Work instructions |
Only one number is expected here, namely how many lines of the entries below hold the string "write".

Data |

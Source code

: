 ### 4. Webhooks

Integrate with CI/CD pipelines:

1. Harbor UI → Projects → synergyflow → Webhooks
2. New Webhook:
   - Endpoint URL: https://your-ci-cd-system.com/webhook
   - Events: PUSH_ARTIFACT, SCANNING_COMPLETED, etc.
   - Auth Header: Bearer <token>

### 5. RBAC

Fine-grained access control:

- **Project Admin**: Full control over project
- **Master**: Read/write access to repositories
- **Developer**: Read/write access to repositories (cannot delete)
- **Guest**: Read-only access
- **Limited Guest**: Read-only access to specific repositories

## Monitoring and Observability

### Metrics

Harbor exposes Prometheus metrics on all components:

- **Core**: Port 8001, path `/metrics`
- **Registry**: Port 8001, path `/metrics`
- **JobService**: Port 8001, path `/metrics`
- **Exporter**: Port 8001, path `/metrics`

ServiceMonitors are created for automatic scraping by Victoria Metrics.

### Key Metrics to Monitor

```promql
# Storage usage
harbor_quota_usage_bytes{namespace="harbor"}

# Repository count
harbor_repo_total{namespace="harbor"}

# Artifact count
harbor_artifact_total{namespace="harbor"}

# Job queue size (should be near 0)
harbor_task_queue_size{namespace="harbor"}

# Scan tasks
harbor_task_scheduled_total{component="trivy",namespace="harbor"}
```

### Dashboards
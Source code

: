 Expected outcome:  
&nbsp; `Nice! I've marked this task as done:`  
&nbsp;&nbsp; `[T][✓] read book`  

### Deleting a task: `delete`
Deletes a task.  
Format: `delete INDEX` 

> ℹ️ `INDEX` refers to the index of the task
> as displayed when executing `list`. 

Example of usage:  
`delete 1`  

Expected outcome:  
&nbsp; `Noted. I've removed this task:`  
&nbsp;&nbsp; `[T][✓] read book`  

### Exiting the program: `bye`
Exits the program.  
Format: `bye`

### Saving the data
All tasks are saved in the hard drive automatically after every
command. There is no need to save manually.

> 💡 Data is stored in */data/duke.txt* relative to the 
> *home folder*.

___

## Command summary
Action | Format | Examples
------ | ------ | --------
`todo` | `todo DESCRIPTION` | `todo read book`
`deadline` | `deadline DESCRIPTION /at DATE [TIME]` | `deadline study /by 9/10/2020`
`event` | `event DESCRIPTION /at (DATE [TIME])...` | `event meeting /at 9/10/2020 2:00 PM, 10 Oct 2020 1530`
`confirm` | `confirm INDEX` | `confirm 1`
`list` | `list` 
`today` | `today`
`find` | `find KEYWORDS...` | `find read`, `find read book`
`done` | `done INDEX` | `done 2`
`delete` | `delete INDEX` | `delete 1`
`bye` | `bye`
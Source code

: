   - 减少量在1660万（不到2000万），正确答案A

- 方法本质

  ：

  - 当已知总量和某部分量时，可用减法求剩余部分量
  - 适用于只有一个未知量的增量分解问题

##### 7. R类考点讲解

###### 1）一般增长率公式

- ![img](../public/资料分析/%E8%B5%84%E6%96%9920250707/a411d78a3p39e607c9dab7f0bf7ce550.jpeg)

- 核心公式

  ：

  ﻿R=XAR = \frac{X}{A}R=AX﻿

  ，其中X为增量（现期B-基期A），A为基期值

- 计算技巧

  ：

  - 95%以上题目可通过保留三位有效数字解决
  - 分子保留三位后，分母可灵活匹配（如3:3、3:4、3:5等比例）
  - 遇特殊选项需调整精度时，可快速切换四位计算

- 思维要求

Response to this exercise |
2